Con todo ese trasfondo de corrupción, soledad, ambición, ceguera política y decadencia, el libro retoma la historia en febrero de 1980 cuando el embajador es despertado por Armao. Ya llevaba un año vagando por el mundo después de ser depuesto. Estaba condenado por el cáncer. Hasta ese momento numerosos médicos lo habian tratado, en Teherán y el extranjero, y es evidente que, por incapacidad o por miedo, prefirieron ocultarle la gravedad del mal. La verdad es que tocar el cuerpo del monarca era casi imposible porque el protocolo lo prohibía y los médicos hacían verdaderas maromas para auscultarlo apropiadamente. Cuando en 1979 el cáncer fue revelado, era muy tarde pero casi todos entendieron por qué el Sha y sus allegados habían guardado el secreto: si los norteamericanos, sus principales aliados, se enteraban, entonces lo dejarían a su suerte porque el fin estaba cerca.
A finales de abril de 1979, cuatro meses después de la salida de Teherán, el Sha descubrió que tenía una especie de pequeño nudo en el cuello y su médico francés voló a Bahamas donde la familia estaba asilada. Cuando fue evidente que la única parte donde el Sha sería tratado adecuadamente era Nueva York, el presidente Carter aceptó que la familia real viajara a Estados Unidos.
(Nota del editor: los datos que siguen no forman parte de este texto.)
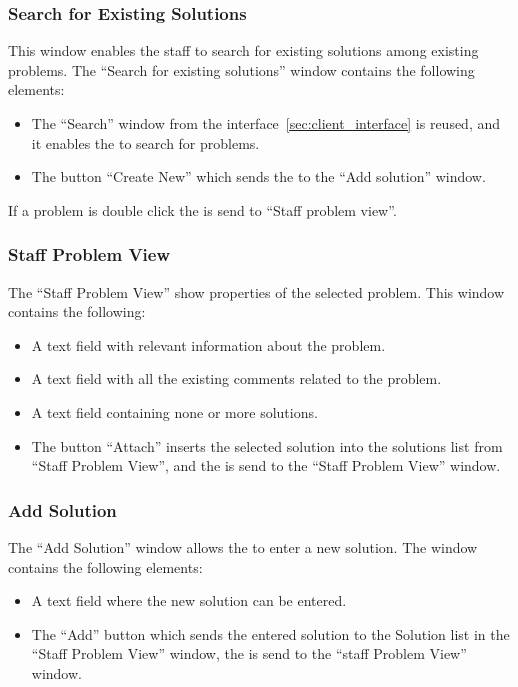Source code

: \subsubsection{Search for Existing Solutions}
This window enables the staff to search for existing solutions among existing problems. The ``Search for existing solutions'' window contains the following elements:
\begin{itemize}
	\item The ``Search'' window from the \aclient[] interface~\ref{sec:client_interface} is reused, and it enables the \astaff[] to search for problems.
	\item The button ``Create New'' which sends the \astaff to the ``Add solution'' window.
\end{itemize} 
If a problem is double click the \astaff[] is send to ``Staff problem view''.

\subsubsection{Staff Problem View}
The ``Staff Problem View'' show properties of the selected problem. This window contains the following:
\begin{itemize}
	\item A text field with relevant information about the problem.
	\item A text field with all the existing comments related to the problem.
	\item A text field containing none or more solutions.
	\item The button ``Attach'' inserts the selected solution into the solutions list from ``Staff Problem View'', and the \astaff[] is send to the ``Staff Problem View'' window.
\end{itemize}

\subsubsection{Add Solution}
The ``Add Solution'' window allows the \staff[] to enter a new solution. The window contains the following elements:
\begin{itemize}
	\item A text field where the new solution can be entered.
	\item The ``Add'' button which sends the entered solution to the Solution list in the ``Staff Problem View'' window, the \astaff is send to the ``staff Problem View'' window.
\end{itemize}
En la noche del 22 de octubre de 1979 ingresó al New York Hospital con el nombre de David Newson.
El 4 de noviembre de 1979 se produjo la toma de la embajada americana en Teherán y miles de enfurecidos militantes de Khomeini pedían la entrega del Sha. Para que las negociaciones pudieran al menos comenzar, era evidente que el enfermo tenía que salir de territorio norteamericano, y en medio de escoltas del FBI, uno de los hombres más ricos del mundo tuvo que bajar hasta el sótano, seguir en medio de desperdicios por un callejón trasero y ser embarcado en una limosina hacia el aeropuerto de La Guardia. Después de una tormentosa escala en San Antonio, encerrados en un hospital, siguieron hacia el único país del mundo que los aceptaba, Panamá, donde un hombre afable y dicharachero, dicen las malas lenguas, aceptó la visita porque le tenía muchas ganas a la fortuna de los Pahlevi.
Comenzó entonces el tira y afloje con los iraníes pidiendo que Torrijos asesinara o entregara al Sha, mientras Carter quería que los rehenes fueran liberados en Teherán y el soberano cada vez desconfiaba de todos, hasta de su sombra. Era un prisionero y en el fondo, ya no le importaba. Cuando las presiones ya eran intolerables, mientras aumentaban los rumores sobre un inminente asesinato o secuestro de la familia real, organizados por Torrijos y Noriega, el presidente Carter habló con Sadat y éste aceptó recibir al monarca en desgracia. El viaje, sin escalas, le costó al Sha más de 250 mil dólares, un auténtico robo. Lo operaron varias veces , lo siguieron sometiendo a radiaciones salvajes, el cuerpo se le iba reduciendo, los iraníes presionaban, los rehenes seguían atrapados, los médicos que llegaban en enjambres y cobrando excelentes honorarios y gastos de viaje, no se ponían de acuerdo y el Sha entró en franca agonía.
Como recuerda Farah Diba para este libro, el Sha jamás se quejó, nunca abandonó su dignidad real, nunca protagonizó una escena de histeria o desesperación.
A las cinco de la mañana, cuando el sol es apenas una raya de tigre en el cielo de El Cairo, parecida a la piel de los tigres que el Sha había cazado tantas veces, la hermana sintió que la mano que apretaba, una mano pequeña y afeminada, comenzaba a enfriarse mientras el ruido de los monitores y aparatos clínicos se detenía. La muerte le llegó finalmente el 27 de julio de 1980, para terminar los sufrimientos de un hombre cuya historia hubiera podido ser un cuento de hadas.